Python multiprocessing queue get() timeout despite full queue
I am using Python's multiprocessing module to do scientific parallel processing. In my code I use several working processes which does the heavy lifting and a writer process which persists the results to disk. The data to be written is send from the worker processes to the writer process via a Queue. The data itself is rather simple and solely consists of a tuple holding a filename and a list with two floats. After several hours of processing the writer process often would get stuck. More precisely the following block of code
while (True):
try:
item = queue.get(timeout=60)
break
except Exception as error:
logging.info("Writer: Timeout occurred {}".format(str(error)))
will never exit the loop and I get continuous 'Timeout' messages.
I also implemented a logging process which outputs, among others, the status of the queue and, even though I get the timeout error message above, a call to qsize() constantly returns a full queue (size=48 in my case).
I have thoroughly checked the documentation on the queue object and can find no possible explanation for why the get() returns timeouts while the queue is full at the same time.
Any ideas?
Edit:
I modified the code to make sure I catch an empty queue exception:
while (True):
try:
item = queue.get(timeout=60)
break
except Empty as error:
logging.info("Writer: Timeout occurred {}".format(str(error)))
In multiprocessing queue is used as synchronized message queue. This also seems to be the case in your problem. This however requires more than just call to get()
method. After every task is processed you need to call task_done()

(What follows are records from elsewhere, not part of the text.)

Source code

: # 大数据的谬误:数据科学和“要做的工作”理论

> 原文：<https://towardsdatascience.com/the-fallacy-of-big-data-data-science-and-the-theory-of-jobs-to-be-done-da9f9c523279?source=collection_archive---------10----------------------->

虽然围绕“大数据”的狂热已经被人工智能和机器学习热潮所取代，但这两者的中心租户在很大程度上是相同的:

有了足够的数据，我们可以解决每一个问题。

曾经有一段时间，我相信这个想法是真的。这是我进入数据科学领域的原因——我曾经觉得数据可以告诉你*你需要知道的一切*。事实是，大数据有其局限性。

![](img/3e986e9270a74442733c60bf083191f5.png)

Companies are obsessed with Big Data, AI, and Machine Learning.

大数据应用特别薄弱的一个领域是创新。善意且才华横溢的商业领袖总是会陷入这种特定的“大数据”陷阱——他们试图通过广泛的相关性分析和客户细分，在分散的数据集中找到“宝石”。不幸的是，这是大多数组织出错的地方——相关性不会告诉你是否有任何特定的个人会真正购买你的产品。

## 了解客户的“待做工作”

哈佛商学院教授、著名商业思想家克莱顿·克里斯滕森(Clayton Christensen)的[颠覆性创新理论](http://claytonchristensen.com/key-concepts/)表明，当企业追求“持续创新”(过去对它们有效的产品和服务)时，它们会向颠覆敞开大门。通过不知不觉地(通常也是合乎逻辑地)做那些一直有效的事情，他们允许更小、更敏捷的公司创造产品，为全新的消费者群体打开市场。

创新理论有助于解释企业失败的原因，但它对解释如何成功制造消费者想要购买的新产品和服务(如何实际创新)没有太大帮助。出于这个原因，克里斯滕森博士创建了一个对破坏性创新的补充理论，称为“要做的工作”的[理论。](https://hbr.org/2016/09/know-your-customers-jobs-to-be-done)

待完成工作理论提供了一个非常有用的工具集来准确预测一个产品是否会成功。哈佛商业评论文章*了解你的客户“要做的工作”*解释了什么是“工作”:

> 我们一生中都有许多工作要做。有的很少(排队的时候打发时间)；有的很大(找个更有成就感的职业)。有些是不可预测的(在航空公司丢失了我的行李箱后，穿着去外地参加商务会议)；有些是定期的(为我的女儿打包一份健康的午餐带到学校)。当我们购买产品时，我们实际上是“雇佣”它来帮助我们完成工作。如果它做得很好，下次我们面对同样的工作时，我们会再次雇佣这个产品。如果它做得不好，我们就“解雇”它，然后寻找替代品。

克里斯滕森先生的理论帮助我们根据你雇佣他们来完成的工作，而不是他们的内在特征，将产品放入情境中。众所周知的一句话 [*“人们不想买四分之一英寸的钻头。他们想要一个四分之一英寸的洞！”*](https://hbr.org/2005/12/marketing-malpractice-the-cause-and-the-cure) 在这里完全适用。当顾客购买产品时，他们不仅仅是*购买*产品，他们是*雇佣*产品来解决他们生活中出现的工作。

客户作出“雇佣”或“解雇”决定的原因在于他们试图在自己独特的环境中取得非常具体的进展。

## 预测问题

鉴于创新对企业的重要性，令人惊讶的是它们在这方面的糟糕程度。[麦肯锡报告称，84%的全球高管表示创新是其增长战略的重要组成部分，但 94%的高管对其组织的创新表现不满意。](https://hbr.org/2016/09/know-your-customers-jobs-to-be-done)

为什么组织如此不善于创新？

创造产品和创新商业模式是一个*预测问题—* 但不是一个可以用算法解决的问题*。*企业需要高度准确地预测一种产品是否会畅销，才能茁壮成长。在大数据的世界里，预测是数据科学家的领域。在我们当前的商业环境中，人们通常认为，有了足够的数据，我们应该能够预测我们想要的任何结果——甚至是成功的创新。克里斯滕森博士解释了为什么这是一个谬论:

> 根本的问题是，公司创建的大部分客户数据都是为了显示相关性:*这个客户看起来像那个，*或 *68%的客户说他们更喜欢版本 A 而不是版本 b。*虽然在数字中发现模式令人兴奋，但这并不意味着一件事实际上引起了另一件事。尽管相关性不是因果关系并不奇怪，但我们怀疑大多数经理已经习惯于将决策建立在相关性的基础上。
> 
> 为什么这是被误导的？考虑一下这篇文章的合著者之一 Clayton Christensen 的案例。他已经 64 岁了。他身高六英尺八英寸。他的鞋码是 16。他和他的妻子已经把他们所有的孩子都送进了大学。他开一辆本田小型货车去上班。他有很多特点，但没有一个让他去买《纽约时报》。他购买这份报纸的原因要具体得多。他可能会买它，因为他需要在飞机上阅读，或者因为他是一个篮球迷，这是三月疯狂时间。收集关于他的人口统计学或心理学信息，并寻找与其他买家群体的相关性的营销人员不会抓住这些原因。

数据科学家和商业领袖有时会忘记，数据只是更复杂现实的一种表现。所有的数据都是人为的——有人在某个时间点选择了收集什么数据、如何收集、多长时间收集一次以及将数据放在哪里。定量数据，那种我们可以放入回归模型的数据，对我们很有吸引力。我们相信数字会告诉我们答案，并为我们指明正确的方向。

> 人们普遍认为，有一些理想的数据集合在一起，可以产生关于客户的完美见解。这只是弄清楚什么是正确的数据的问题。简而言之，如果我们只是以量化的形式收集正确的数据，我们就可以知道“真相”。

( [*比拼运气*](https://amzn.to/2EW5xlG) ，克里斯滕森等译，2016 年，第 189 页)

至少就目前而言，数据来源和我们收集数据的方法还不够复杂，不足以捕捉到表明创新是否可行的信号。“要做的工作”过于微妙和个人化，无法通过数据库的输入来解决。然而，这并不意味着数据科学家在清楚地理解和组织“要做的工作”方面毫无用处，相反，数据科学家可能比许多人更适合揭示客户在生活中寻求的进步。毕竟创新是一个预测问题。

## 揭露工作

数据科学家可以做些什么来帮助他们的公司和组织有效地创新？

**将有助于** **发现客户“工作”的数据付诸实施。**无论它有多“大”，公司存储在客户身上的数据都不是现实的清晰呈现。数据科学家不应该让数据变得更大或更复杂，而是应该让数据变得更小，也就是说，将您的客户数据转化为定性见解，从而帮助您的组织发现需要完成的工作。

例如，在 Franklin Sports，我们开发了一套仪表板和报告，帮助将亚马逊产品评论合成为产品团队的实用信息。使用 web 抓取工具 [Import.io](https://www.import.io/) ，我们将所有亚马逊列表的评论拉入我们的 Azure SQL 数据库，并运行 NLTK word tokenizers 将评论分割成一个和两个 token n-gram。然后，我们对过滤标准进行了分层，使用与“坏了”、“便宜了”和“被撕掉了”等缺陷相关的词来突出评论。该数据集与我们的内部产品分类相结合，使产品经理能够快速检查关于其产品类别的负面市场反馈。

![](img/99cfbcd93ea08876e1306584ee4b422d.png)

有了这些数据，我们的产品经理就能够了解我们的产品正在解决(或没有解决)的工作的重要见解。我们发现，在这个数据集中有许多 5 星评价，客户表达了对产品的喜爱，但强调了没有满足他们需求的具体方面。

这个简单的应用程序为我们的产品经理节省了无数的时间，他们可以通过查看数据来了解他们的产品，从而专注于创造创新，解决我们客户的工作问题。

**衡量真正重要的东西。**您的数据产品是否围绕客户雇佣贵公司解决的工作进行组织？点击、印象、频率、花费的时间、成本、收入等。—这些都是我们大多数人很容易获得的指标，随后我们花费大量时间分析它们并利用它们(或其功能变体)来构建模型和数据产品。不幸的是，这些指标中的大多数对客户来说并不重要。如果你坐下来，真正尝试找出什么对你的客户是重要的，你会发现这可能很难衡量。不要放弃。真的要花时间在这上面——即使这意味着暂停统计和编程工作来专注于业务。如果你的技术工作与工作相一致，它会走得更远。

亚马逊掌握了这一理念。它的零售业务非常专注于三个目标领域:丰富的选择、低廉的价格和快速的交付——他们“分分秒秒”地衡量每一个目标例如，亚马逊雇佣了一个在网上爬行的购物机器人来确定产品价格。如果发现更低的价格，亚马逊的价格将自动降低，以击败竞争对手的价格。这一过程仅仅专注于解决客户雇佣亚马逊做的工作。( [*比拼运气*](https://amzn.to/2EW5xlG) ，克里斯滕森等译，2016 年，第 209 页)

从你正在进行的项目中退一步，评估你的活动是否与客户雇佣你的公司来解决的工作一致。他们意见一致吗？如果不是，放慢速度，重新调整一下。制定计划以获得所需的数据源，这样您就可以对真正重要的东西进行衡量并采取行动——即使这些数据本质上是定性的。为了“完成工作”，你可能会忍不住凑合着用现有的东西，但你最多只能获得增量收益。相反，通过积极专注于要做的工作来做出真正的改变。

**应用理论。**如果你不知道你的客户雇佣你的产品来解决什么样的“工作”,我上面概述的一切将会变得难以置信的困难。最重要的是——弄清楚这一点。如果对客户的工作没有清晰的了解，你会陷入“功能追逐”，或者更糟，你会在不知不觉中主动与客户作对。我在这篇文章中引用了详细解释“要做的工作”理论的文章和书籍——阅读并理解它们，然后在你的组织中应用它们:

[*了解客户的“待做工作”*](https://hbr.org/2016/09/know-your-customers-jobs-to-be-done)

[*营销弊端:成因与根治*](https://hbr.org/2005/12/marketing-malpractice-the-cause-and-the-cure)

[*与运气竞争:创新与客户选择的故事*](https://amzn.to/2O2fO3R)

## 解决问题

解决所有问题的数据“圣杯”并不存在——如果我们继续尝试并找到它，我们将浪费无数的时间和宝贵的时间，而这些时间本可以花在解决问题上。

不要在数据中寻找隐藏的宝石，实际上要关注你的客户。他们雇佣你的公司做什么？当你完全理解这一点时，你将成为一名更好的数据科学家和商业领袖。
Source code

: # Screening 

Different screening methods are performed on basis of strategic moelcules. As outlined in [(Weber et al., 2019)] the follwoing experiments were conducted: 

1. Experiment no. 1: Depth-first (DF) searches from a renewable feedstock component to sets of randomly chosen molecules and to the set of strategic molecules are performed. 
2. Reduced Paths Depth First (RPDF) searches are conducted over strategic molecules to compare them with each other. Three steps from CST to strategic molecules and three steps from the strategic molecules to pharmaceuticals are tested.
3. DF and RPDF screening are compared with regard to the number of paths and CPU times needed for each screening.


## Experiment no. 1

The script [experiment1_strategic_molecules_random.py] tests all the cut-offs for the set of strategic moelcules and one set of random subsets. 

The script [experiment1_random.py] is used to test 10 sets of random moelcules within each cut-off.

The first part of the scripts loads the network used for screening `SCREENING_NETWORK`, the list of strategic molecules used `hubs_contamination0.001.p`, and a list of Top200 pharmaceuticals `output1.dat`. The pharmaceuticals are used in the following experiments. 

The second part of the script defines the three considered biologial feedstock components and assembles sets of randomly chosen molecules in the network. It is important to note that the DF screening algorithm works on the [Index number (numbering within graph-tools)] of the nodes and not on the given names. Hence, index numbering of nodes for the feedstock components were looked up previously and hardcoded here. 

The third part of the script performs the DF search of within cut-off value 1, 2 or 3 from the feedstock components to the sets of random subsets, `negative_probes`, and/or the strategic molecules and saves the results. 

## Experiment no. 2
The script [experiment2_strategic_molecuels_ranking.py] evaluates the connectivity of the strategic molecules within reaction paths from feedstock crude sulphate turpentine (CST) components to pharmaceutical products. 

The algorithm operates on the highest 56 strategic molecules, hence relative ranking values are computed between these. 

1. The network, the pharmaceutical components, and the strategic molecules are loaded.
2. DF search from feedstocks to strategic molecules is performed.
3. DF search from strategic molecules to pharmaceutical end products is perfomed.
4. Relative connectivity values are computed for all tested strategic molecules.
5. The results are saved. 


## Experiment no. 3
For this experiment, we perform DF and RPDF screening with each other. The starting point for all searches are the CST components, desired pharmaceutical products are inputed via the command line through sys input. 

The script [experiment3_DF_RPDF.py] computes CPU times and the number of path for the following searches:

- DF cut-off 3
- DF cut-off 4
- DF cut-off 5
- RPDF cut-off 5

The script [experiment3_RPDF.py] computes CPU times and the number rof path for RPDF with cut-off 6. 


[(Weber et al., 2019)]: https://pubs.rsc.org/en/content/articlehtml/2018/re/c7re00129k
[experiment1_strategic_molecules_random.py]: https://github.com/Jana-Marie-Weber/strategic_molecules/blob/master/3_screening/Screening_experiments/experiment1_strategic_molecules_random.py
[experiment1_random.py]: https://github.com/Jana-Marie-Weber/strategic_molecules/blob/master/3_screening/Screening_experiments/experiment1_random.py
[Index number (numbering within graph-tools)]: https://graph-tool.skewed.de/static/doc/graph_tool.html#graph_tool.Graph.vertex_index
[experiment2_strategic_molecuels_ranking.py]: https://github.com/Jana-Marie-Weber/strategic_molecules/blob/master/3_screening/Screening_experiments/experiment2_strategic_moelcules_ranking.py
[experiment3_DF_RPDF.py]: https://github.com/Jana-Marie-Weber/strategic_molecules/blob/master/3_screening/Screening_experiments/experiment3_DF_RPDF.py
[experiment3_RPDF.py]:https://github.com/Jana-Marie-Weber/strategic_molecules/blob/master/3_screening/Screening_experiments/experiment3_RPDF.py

so that element get removed from queue.
From documentation:
Queue.task_done()
Indicate that a formerly enqueued task is complete. Used by queue consumer threads. For each get() used to fetch a task, a subsequent call to task_done() tells the queue that the processing on the task is complete.
If a join() is currently blocking, it will resume when all items have been processed (meaning that a task_done() call was received for every item that had been put() into the queue).
In documentation you will also find code example of proper threading queue usage.
In case of your code it should be like this
while (True):
try:
item = queue.get(timeout=60)
if item is None:
break
# call working fuction here
queue.task_done()
except Exception as error:
logging.info("Writer: Timeout occurred {}".format(str(error)))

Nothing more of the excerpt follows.